Reviving Real Estate in Tier-2 Cities: Union Budget’s ₹5000 Crore Plan
The real estate market in India has traditionally been dominated by major metros like Mumbai and Delhi. However, the Union Budget 2026 introduces a significant shift by focusing on the development of tier-2 and tier-3 cities, along with temple towns. This transformation is fueled by the allocation of ₹5000 crore to each City Economic Region (CER) over a period of five years.
The core proposal of the Budget is to allocate ₹5000 crore to each CER, with the aim of reaching and developing tier-2 and tier-3 cities and temple towns. The funds are released through a challenge mode, where states and urban local governments must compete and meet stringent eligibility criteria to secure the funding.

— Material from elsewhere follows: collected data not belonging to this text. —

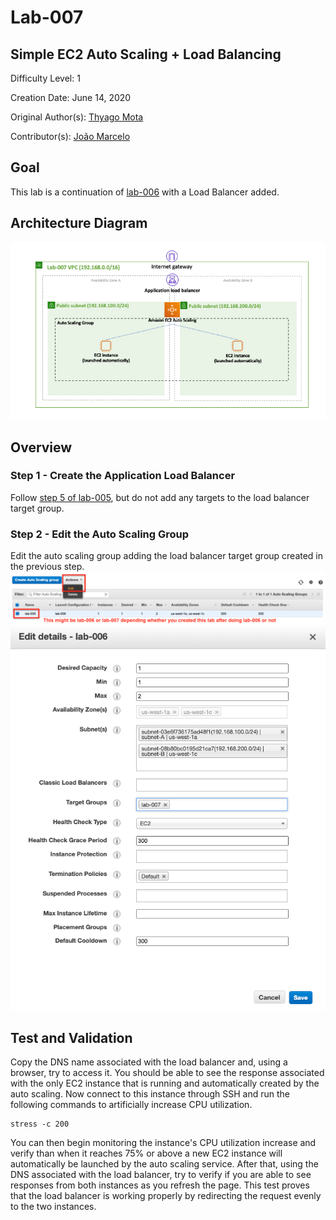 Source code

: # Lab-007

## Simple EC2 Auto Scaling + Load Balancing

Difficulty Level: 1

Creation Date: June 14, 2020

Original Author(s): [Thyago Mota](https://github.com/thyagomota)

Contributor(s): [João Marcelo](https://github.com/jmhal)

## Goal
This lab is a continuation of [lab-006](../lab-006) with a Load Balancer added.

## Architecture Diagram
![lab-007-arch-01](images/lab-007-arch-01.png)

## Overview

### Step 1 - Create the Application Load Balancer

Follow [step 5 of lab-005](../lab-005), but do not add any targets to the load balancer target group.  

### Step 2 - Edit the Auto Scaling Group

Edit the auto scaling group adding the load balancer target group created in the previous step.
![lab-007-scrn-01](images/lab-007-scrn-01.png)
![lab-007-scrn-02](images/lab-007-scrn-02.png)

## Test and Validation
Copy the DNS name associated with the load balancer and, using a browser, try to access it. You should be able to see the response associated with the only EC2 instance that is running and automatically created by the auto scaling. Now connect to this instance through SSH and run the following commands to artificially increase CPU utilization.

```
stress -c 200
```
You can then begin monitoring the instance's CPU utilization increase and verify than when it reaches 75% or above a new EC2 instance will automatically be launched by the auto scaling service. After that, using the DNS associated with the load balancer, try to verify if you are able to see responses from both instances as you refresh the page. This test proves that the load balancer is working properly by redirecting the request evenly to the two instances.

The main criteria and characteristics for securing these funds include:
- Selection by Challenge Mode: Cities must present detailed proposals on how they can economically prosper in areas such as manufacturing, logistics, tourism, or education. Only the most promising CERs will receive funding after a thorough evaluation. - Reform-cum-Results-Based Disbursements: Funds are released in tranches, linked to achievements such as the completion of 25 percent of infrastructure projects (roads, public transport, water, sanitation) to receive the next installment. - Performance Accountability: City authorities must demonstrate governance reforms, such as efficient property tax collection and project implementation, to unlock the full ₹5000 crore over five years. - Alignment with Local Growth Drivers: CERs need to align with local growth drivers to promote job clusters and urban agglomerations.
Finance Minister Sitharaman emphasized that these criteria would ensure that funds are used to spur quantifiable development in non-metro areas, making cities engines of growth.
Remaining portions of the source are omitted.